Part of Amber's probation is to talk to other teen drivers. For the first time, she shared her story with other teens at the Columbia County Sheriff's Office. News 12 was there.

"It's been a struggle, as you guys can imagine. I was just going a little too fast. I turned on the road and I hit some gravel -- when I hit the gravel, I lost control of the car and then we hit a tree," Amber explained to the crowd, choking up at the memories of that day.

"Everyone went to the hospital, and in conclusion, my friend Taylor passed away," she cried.

The other teens listened silently as Amber shared the rest of her story through tears.

"You think something like that could never happen to you. You think, oh I'm just gonna ride with them, it's just going to happen one time, that's not going to be me," said Angelica Concepcion, a student at Lakeside High School taking part in the Columbia County Youth Leadership program. "You can ruin everything with one stupid mistake."

"I feel like it actually got to people, and it just makes me feel good," Amber said.

"I think, Katie, that I'm very proud of Amber with the way that she's handling what happened and taking responsibility for what happened," explained her mother, Kim.
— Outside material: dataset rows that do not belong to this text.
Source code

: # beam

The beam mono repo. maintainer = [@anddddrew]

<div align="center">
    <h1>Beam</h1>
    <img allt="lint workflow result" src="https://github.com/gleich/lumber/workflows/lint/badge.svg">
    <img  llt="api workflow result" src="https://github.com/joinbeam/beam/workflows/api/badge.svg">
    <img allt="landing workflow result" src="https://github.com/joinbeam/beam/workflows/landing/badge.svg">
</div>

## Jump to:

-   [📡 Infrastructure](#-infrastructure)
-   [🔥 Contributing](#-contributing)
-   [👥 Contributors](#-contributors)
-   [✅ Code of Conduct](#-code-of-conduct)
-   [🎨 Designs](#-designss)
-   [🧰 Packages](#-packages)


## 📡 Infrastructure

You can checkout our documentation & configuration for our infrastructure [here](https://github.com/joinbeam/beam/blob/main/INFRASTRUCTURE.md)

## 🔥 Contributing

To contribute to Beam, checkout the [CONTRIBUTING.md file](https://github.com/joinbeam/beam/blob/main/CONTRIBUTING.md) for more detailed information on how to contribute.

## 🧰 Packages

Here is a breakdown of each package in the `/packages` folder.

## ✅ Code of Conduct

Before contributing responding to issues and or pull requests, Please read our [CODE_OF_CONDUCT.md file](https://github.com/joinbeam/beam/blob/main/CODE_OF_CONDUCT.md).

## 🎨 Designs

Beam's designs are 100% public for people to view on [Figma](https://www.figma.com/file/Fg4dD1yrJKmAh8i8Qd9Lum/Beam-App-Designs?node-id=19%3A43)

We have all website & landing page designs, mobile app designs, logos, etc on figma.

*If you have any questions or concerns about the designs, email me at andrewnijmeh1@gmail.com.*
And it won't be the last time Amber speaks out; she knows she has a powerful message for teen drivers. The site of the accident, the broken tree, is just a few hundred yards from Amber's home. As she leaves her neighborhood each day, she's forced back to that sunny, summer day.

"It's gotten a lot easier now. At first it was a reminder of the accident in itself, but now it's like Taylor, and I know Taylor's in heaven," she said.

Amber is in the middle of her senior year. She's still on probation and can't get her license back until she's 18.

Taylor would be 18 now, and his mother told us he would be in school working toward his dream of being an oral surgeon.

Mrs. Banker said if Taylor could have stood in that courtroom and spoken for himself this summer, he would have hugged Amber and told her to carry on with her life and make it the best she could. Mrs. Banker says speaking out to other teenagers is a way to do that.

Amber and some of Taylor's other friends will be holding a fundraising car-wash for Taylor's mother. If you would like to help, it will be Saturday, Nov. 5 from 9 a.m. to 1 p.m. at the Advance Auto Parts on Columbia Road in Martinez.